A Concerned Photographer: Helen M. Stummer

How did you decide to photograph in Newark?

It took about two years. I think we’re all… we don’t notice the same things or respond to the same things… I wanted to find a place to photograph like I had on East Sixth Street. There I had the Children’s Aid Society. I would use that as my home base and use that to go out to the street. I was looking for that in Newark when I realized… this is a terrible place. I drove around and I photographed a church. It didn’t click, though. It didn’t feel good. It just didn’t feel right, the pictures just came out… “blah.”

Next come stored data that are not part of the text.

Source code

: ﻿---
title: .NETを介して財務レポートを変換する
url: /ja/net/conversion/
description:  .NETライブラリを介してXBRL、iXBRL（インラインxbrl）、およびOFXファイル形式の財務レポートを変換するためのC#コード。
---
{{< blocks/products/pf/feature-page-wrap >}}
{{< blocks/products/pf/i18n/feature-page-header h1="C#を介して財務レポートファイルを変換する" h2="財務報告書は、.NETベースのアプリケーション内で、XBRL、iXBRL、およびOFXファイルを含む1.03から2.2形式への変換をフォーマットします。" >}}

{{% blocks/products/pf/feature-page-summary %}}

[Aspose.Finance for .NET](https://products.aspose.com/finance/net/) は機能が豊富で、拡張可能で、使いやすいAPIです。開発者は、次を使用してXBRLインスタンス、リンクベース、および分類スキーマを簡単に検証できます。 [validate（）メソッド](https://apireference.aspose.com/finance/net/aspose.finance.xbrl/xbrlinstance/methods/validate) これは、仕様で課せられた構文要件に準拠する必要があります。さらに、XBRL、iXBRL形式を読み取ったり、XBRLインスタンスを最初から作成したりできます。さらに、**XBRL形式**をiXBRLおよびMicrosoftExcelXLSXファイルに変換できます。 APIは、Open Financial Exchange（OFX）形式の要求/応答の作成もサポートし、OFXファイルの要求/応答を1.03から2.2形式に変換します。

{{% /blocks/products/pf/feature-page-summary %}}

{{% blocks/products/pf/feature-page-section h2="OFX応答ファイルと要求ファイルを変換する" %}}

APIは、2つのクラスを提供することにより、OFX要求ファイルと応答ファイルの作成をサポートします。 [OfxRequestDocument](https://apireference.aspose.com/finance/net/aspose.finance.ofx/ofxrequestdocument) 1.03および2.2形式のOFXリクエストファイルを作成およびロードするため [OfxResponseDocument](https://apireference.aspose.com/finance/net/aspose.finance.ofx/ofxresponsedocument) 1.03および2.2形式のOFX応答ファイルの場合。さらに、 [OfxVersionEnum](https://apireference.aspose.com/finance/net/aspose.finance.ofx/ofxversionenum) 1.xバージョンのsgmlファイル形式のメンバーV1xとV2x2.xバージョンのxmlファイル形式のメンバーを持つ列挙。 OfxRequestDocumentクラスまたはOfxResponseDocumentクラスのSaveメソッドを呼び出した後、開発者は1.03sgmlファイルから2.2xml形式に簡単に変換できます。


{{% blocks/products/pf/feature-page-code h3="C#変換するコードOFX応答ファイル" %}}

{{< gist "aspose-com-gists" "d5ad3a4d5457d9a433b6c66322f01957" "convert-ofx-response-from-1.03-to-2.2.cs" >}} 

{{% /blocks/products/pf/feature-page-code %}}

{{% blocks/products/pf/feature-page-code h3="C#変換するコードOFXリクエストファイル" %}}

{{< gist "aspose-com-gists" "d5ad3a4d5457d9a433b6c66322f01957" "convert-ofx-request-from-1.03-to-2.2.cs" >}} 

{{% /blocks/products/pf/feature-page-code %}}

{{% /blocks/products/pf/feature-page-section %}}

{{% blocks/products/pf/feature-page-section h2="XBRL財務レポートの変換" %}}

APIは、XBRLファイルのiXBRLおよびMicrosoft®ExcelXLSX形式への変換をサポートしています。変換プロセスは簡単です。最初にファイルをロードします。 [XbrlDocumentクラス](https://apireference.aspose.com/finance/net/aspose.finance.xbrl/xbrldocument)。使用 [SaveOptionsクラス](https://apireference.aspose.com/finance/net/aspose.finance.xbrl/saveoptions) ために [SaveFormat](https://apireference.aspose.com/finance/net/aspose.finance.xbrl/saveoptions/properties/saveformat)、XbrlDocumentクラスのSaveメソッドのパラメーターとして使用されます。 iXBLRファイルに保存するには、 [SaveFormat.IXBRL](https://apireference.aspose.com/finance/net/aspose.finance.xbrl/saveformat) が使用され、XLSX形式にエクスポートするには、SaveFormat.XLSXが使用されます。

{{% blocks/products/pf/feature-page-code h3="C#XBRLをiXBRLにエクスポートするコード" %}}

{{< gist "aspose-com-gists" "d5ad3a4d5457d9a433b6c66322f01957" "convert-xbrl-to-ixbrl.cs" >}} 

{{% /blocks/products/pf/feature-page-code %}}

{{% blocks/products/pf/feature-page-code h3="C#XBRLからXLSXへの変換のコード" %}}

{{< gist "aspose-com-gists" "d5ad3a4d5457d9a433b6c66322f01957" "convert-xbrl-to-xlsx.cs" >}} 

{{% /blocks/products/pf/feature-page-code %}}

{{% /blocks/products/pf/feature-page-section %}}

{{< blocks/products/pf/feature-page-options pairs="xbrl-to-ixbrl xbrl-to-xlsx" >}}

But I kept responding and seeing that building, 322, because it’s on the way home to 78. I would go from Irvine Turner Boulevard to 78 and pass this one building, 322. I started photographing on the corner there, because it scared me. The person from the Coalition Six, the group I was photographing for. I told the director how I felt about this building… every time we went by I would be totally electrified, I would be totally different. I could feel the pull. I could feel the whole thing. It scared me. There were people all around. They place was burned-out. So she said, “Let’s go drive there.” So we went to the corner. There was another building on the corner… it wasn’t frightening at all actually. She went up to the people… she was black, and introduced us. “What can we do to help you?” That’s what she said. And they said, “We would like that traffic light fixed. There are so many accidents here.” [The light was at the corner of Madison Avenue and Irvine Turner Boulevard.] Here people are living in this devastated condition and they’re concerned about a traffic light, that other people are getting hurt. The next day, the light was fixed. I came back a couple of days later, by myself… I was God. They didn’t say that, but that was how I was treated.

… I was so moved by the respect they gave me. I was allowed into another world. And that’s what most of my work has been about… I’ve been allowed into other worlds.

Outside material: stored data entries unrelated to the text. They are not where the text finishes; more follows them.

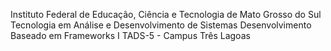 Instituto Federal de Educação, Ciência e Tecnologia de Mato Grosso do Sul
Tecnologia em Análise e Desenvolvimento de Sistemas
Desenvolvimento Baseado em Frameworks I
TADS-5 - Campus Três Lagoas
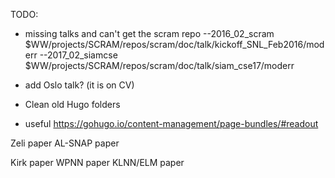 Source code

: TODO:

- missing talks and can't get the scram repo
--2016_02_scram $WW/projects/SCRAM/repos/scram/doc/talk/kickoff_SNL_Feb2016/moderr
--2017_02_siamcse $WW/projects/SCRAM/repos/scram/doc/talk/siam_cse17/moderr

- add Oslo talk? (it is on CV)

- Clean old Hugo folders

- useful https://gohugo.io/content-management/page-bundles/#readout


Zeli paper
AL-SNAP paper

Kirk paper
WPNN paper
KLNN/ELM paper
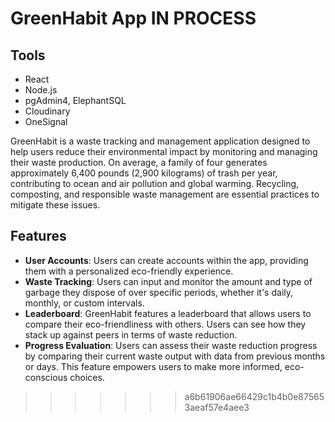 # GreenHabit App IN PROCESS

## Tools

- React
- Node.js
- pgAdmin4, ElephantSQL
- Cloudinary
- OneSignal

GreenHabit is a waste tracking and management application designed to help users reduce their environmental impact by monitoring and managing their waste production. On average, a family of four generates approximately 6,400 pounds (2,900 kilograms) of trash per year, contributing to ocean and air pollution and global warming. Recycling, composting, and responsible waste management are essential practices to mitigate these issues.

## Features

- **User Accounts**: Users can create accounts within the app, providing them with a personalized eco-friendly experience.
- **Waste Tracking**: Users can input and monitor the amount and type of garbage they dispose of over specific periods, whether it's daily, monthly, or custom intervals.
- **Leaderboard**: GreenHabit features a leaderboard that allows users to compare their eco-friendliness with others. Users can see how they stack up against peers in terms of waste reduction.
- **Progress Evaluation**: Users can assess their waste reduction progress by comparing their current waste output with data from previous months or days. This feature empowers users to make more informed, eco-conscious choices.
>>>>>>> a6b61906ae66429c1b4b0e875653aeaf57e4aee3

That was my start. But I wasn’t really happy with the pictures there. I kept looking at 322. Little by little, I photographed going to 322. The traffic light residents said: “You really don’t want to go there. It’s probably the worst place in Newark… it’s filled with drugs and prostitution.” One day I went up to them and saw the children playing. I asked them if I could photograph the children. I always start with that. They thought I was either from DYFS [The Division of Youth and Family Services] or a social worker. Then I would bring back always a photograph… and photograph more. Then I became involved with the families in the building. I was always scared to death. It was a really dangerous place. It wasn’t any fooling around. The connection I had with that house… 322… I photographed that building for fifteen years.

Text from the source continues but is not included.